_Exercise brief:_
Show each line from the listing that includes the word "link".

_Records to use:_
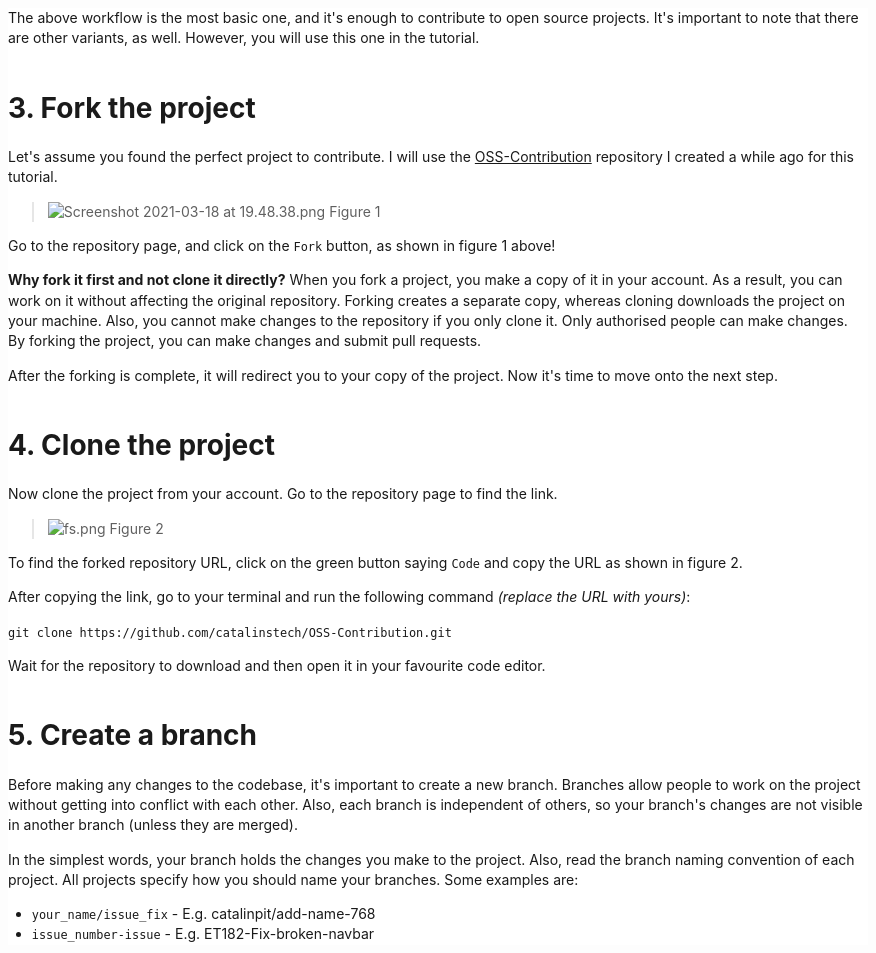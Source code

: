 The above workflow is the most basic one, and it's enough to contribute to open source projects. It's important to note that there are other variants, as well. However, you will use this one in the tutorial.

# 3. Fork the project
Let's assume you found the perfect project to contribute. I will use the [OSS-Contribution](https://github.com/catalinpit/OSS-Contribution) repository I created a while ago for this tutorial.

> ![Screenshot 2021-03-18 at 19.48.38.png](https://cdn.hashnode.com/res/hashnode/image/upload/v1616089776958/Ex7jwqAVN.png)
Figure 1

Go to the repository page, and click on the `Fork` button, as shown in figure 1 above! 

**Why fork it first and not clone it directly?** When you fork a project, you make a copy of it in your account. As a result, you can work on it without affecting the original repository. Forking creates a separate copy, whereas cloning downloads the project on your machine. Also, you cannot make changes to the repository if you only clone it. Only authorised people can make changes. By forking the project, you can make changes and submit pull requests.

After the forking is complete, it will redirect you to your copy of the project. Now it's time to move onto the next step.

# 4. Clone the project
Now clone the project from your account. Go to the repository page to find the link.

> ![fs.png](https://cdn.hashnode.com/res/hashnode/image/upload/v1616090573604/vGqYf2tA8.png)
Figure 2

To find the forked repository URL, click on the green button saying `Code` and copy the URL as shown in figure 2.

After copying the link, go to your terminal and run the following command *(replace the URL with yours)*:

```
git clone https://github.com/catalinstech/OSS-Contribution.git
```

Wait for the repository to download and then open it in your favourite code editor.

# 5. Create a branch
Before making any changes to the codebase, it's important to create a new branch. Branches allow people to work on the project without getting into conflict with each other. Also, each branch is independent of others, so your branch's changes are not visible in another branch (unless they are merged).

In the simplest words, your branch holds the changes you make to the project. Also, read the branch naming convention of each project. All projects specify how you should name your branches. Some examples are:
* `your_name/issue_fix` - E.g. catalinpit/add-name-768
* `issue_number-issue` - E.g. ET182-Fix-broken-navbar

_Exercise result:_
Now clone the project from your account. Go to the repository page to find the link.
After copying the link, go to your terminal and run the following command *(replace the URL with yours)*:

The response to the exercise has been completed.